[Stored data entries]
—————

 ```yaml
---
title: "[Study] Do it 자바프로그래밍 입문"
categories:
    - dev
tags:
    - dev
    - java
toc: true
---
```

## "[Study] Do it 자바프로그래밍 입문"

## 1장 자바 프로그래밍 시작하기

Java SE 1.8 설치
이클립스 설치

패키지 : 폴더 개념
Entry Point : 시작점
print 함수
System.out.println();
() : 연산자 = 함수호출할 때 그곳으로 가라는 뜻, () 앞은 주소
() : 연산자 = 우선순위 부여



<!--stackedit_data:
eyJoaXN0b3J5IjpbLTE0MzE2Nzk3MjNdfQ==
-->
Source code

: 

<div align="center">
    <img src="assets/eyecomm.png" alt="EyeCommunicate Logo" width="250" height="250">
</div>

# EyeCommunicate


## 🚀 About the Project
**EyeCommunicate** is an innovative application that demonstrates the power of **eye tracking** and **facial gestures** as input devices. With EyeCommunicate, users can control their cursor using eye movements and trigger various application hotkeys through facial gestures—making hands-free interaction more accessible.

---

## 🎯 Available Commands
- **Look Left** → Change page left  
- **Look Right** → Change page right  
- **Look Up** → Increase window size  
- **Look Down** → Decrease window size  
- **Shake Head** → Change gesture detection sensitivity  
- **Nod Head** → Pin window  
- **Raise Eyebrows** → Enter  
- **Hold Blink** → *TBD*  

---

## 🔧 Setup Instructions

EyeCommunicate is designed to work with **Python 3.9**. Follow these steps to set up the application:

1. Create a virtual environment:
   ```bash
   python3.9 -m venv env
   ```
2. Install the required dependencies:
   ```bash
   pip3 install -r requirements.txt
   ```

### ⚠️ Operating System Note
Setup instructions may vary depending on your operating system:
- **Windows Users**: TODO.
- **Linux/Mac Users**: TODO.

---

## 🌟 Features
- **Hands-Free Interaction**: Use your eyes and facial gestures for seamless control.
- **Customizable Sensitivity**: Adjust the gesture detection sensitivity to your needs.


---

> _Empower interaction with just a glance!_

—————

*Activity*.
The requested lines run from the one with "## 🌟 Features" through the last line of the records. Return them exactly.

*Written response*.
## 🌟 Features
- **Hands-Free Interaction**: Use your eyes and facial gestures for seamless control.
- **Customizable Sensitivity**: Adjust the gesture detection sensitivity to your needs.


---

> _Empower interaction with just a glance!_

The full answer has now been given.